A Look at the Gold Stock Internals
February is a month known for consolidating or correcting previous upside runs in the gold stocks, an observation we discussed in our previous commentary last week. Historically, February is often used to work off the excess "froth" from the upside runs and to put the sector back on a more even keel, technically. This correction, sorely needed in the gold stock sector, is now underway
The week of Feb. 6-10 proved to be a rough one for gold and the gold mining stocks. The XAU gold/silver index fell from its recent high above the 150 level to a low for the week below the 140 level and its 30-day moving average. Spot gold closed the latest week at $550, about $20 below its recent high earlier this month.
First, a short-term technical observation on gold. We pointed out a couple of weeks ago that gold broke out above the upper boundary of its parallel uptrend channel recently. This effort (an upside "channel buster") served to temporarily exhausted the market and now that spot gold has pulled back inside the channel it's time to assess whether the correction has run its course or whether further downside potential remains.
Before the correction began, the spot gold index had pulled too far away from its 200-day moving average. This normally precedes a correction and it will be healthy for the gold price to move closer in line with the 200-day MA. A move down to $510 to test the 90-day MA would not be surprising.
The popular streetTracks gold ETF (GLD) closed Friday, Feb. 10, at 54.79 near a 4-week low and right at its 30-day moving average. GLD has signaled that a correction has begun that should eventually take it down to test the 90-day moving average, which is currently just above the 50 level. (As an aside, according to data released by the World Gold Council, over 75% in the growth in demand for gold in the third quarter of 2005 came from gold ETFs. The streetTracks gold ETF (GLD), the fastest growing ETF in U.S. history, according to Dodson has to actually hold the bullion (289 tons worth)).
Spot silver meanwhile closed the latest week at $9.35, testing the lower boundary of its 4-month uptrend channel. Silver broke twice above the upper boundary of its uptrend channel (once in December and again at the end of January) to form a double channel buster. This normally exhausts the immediate-term uptrend and now silver could decline further to test the 90-day MA near the $9.50 level before its correction is over.

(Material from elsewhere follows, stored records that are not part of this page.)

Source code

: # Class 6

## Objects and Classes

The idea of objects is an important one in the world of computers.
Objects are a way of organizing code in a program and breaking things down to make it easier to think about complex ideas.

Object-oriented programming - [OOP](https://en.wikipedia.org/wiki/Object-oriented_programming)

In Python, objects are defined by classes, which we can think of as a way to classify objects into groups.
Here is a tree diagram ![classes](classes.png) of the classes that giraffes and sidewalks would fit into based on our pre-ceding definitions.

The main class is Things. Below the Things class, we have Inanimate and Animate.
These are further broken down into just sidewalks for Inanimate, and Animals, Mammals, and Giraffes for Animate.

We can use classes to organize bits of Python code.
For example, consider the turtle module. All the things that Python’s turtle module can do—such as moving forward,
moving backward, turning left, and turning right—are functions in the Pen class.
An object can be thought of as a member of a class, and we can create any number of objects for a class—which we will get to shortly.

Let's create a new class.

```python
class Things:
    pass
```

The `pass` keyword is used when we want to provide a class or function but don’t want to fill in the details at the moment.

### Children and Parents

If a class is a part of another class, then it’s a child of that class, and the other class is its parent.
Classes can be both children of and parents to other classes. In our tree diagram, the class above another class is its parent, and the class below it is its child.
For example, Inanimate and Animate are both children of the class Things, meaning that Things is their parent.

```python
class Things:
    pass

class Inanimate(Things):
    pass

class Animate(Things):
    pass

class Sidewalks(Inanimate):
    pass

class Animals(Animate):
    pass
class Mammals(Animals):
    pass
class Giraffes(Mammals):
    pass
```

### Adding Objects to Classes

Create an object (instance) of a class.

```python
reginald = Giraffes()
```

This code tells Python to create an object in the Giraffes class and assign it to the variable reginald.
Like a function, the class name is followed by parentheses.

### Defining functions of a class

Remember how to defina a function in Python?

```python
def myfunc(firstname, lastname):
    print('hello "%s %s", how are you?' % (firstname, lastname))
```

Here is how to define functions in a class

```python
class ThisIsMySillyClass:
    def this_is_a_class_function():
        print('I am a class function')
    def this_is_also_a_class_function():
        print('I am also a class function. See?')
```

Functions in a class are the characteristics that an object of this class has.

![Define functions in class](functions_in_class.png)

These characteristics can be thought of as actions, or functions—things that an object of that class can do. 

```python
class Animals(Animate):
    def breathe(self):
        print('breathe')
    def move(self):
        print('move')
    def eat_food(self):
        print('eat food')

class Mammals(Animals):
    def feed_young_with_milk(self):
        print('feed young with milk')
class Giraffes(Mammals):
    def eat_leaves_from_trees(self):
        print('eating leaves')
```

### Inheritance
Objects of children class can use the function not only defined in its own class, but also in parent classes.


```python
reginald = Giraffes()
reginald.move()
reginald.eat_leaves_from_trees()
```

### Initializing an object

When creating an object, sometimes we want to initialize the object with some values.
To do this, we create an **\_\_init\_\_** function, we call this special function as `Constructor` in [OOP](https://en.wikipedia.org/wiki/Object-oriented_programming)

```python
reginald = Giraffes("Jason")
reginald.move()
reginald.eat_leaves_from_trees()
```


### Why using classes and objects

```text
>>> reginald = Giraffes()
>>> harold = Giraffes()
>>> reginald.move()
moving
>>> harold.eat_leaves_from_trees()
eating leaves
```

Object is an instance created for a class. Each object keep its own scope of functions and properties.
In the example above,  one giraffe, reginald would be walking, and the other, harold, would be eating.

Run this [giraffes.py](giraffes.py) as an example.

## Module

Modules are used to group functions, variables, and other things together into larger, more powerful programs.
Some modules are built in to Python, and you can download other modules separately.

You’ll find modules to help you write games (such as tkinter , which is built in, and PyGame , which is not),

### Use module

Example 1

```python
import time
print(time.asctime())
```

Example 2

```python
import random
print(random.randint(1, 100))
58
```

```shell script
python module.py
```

The XAU gold/silver index was also negatively impacted by last week's correction and will likely require more time to work off the remaining excesses from the recent upside run, which put the gold and silver shares into an extremely "overbought" technical condition. One measure of this overbought excess can be seen in the 50-day MA indicator for the gold shares. This indicator is simply a measure of how many of the 50 actively traded mining stocks I cover are below their respective 50-day moving averages each Friday at the close of the latest week of trading. Whenever a very large number of gold stocks are below the 50-day MA, it denotes an "oversold" market condition which normally occurs at bottoms and presages a turnaround. But after an extended rally phase, the number of gold stocks below the 50-day MA will naturally decline until finally, hardly any of them are below it.
This phenomenon was observed in the past few weeks in the gold stock sector. For example, when the most recent bottom was made in late October, there were as many as 25 of the 50 gold stocks below the 50-day MA (on Oct. 21, 2005). When the gold shares finally turned around in November and began running higher in December and January, the number of stocks below the 50-day MA started decreasing. On Nov. 4 there were still 23 stocks below the 50-day MA, then 21 below the 50-day MA on Nov. 11. By Nov. 25 the number of stocks below the 50-day MA had fallen to just eight. This was followed by a brief lateral consolidation and then a further rally in December.
By January 6, there was only one gold stock below the 50-day MA, a condition which continued the following week. On Jan. 20 there were three gold stocks below the 50-day MA, then two on Jan. 27, then three on Feb. 3. That's quite a few weeks of a very overbought market condition and now the sector is showing the signs of this wear and tear. My observation has been that whenever the market stays overbought for a long time, the correction that eventually follows usually makes up for it on the downside before ending. (FYI, as of Friday, Feb. 10, there were nine gold stocks below the 50-day MA. That's an improvement but we'll need to see quite a few more below the 50-day MA before we can say the market is "oversold" once again).